Objects are allocated in "heap" memory, which is divided into two areas called "generations". There is a "young generation" area that's further divided into "Eden" (aka the "nursery") and two "survivor spaces". There is also an "old", or "tenured" generation area, comprising essentially all the heap not in the young generation.

Objects normally are allocated in Eden first. "Large" objects too big for Eden go into the tenured generation.

When Eden gets full, all the "live" objects, ones that are still reachable via some reference in the program, get copied into the first survivor space, then Eden is erased and the pointer to free Eden space is set to the beginning of the space.

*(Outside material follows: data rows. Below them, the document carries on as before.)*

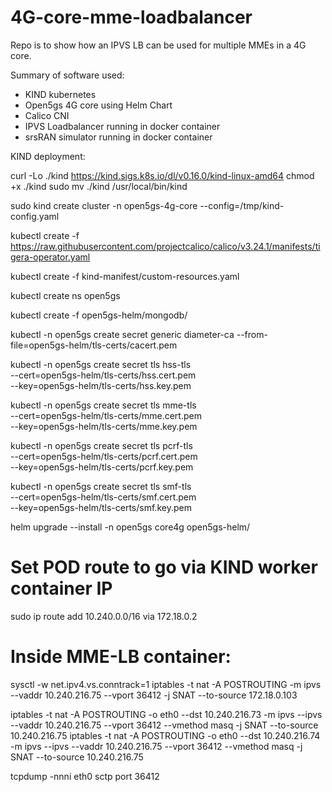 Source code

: # 4G-core-mme-loadbalancer

Repo is to show how an IPVS LB can be used for multiple MMEs in a 4G core.

Summary of software used:

- KIND kubernetes
- Open5gs 4G core using Helm Chart
- Calico CNI
- IPVS Loadbalancer running in docker container
- srsRAN simulator running in docker container

KIND deployment:

curl -Lo ./kind https://kind.sigs.k8s.io/dl/v0.16.0/kind-linux-amd64
chmod +x ./kind
sudo mv ./kind /usr/local/bin/kind

sudo kind create cluster -n open5gs-4g-core --config=/tmp/kind-config.yaml

kubectl create -f https://raw.githubusercontent.com/projectcalico/calico/v3.24.1/manifests/tigera-operator.yaml

kubectl create -f kind-manifest/custom-resources.yaml

kubectl create ns open5gs

kubectl create -f open5gs-helm/mongodb/

kubectl -n open5gs create secret generic diameter-ca --from-file=open5gs-helm/tls-certs/cacert.pem

kubectl -n open5gs create secret tls hss-tls \
  --cert=open5gs-helm/tls-certs/hss.cert.pem \
  --key=open5gs-helm/tls-certs/hss.key.pem
  
kubectl -n open5gs create secret tls mme-tls \
  --cert=open5gs-helm/tls-certs/mme.cert.pem \
  --key=open5gs-helm/tls-certs/mme.key.pem

kubectl -n open5gs create secret tls pcrf-tls \
  --cert=open5gs-helm/tls-certs/pcrf.cert.pem \
  --key=open5gs-helm/tls-certs/pcrf.key.pem

kubectl -n open5gs create secret tls smf-tls \
  --cert=open5gs-helm/tls-certs/smf.cert.pem \
  --key=open5gs-helm/tls-certs/smf.key.pem

helm upgrade --install -n open5gs core4g open5gs-helm/

# Set POD route to go via KIND worker container IP
sudo ip route add 10.240.0.0/16 via 172.18.0.2

# Inside MME-LB container:
sysctl -w net.ipv4.vs.conntrack=1
iptables -t nat -A POSTROUTING -m ipvs --vaddr 10.240.216.75 --vport 36412 -j SNAT --to-source 172.18.0.103

iptables -t nat -A POSTROUTING -o eth0 --dst 10.240.216.73 -m ipvs --ipvs --vaddr 10.240.216.75 --vport 36412 --vmethod masq -j SNAT --to-source 10.240.216.75
iptables -t nat -A POSTROUTING -o eth0 --dst 10.240.216.74 -m ipvs --ipvs --vaddr 10.240.216.75 --vport 36412 --vmethod masq -j SNAT --to-source 10.240.216.75

tcpdump -nnni eth0 sctp port 36412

Object allocation is simply a matter of designating the current "top" of Eden as the address of the new object, and the pointer to free Eden memory is increased by the size of the object. This takes something like 10 ns on modern computers. There is no equivalent to "free" because individual objects are never freed; the entire section of heap is simply erased and the free area pointer reset. When the first survivor space is full, then the JVM copies all the live objects from it and Eden into the other survivor space. Eden and the first survivor space are erased and their pointers reset. Now the other survivor space becomes "first", the old one "second", and the process repeats.

This is very speedy because dead objects are not tracked or marked, and well-written programs tend to have many relatively small objects of which most don't live long.

When objects do live a long time, they get "promoted" out of the young generation to the tenured generation, which is collected less frequently using slower algorithms. Tenured objects tend to die less quickly than in the young generation, and when they do, their space just becomes a "hole" of free space somewhere in the middle. Old-generation garbage collection typically involves moving live objects next to each other to consolidate blocks of free memory into larger blocks.

This is just a scratch of the surface. There's more to study.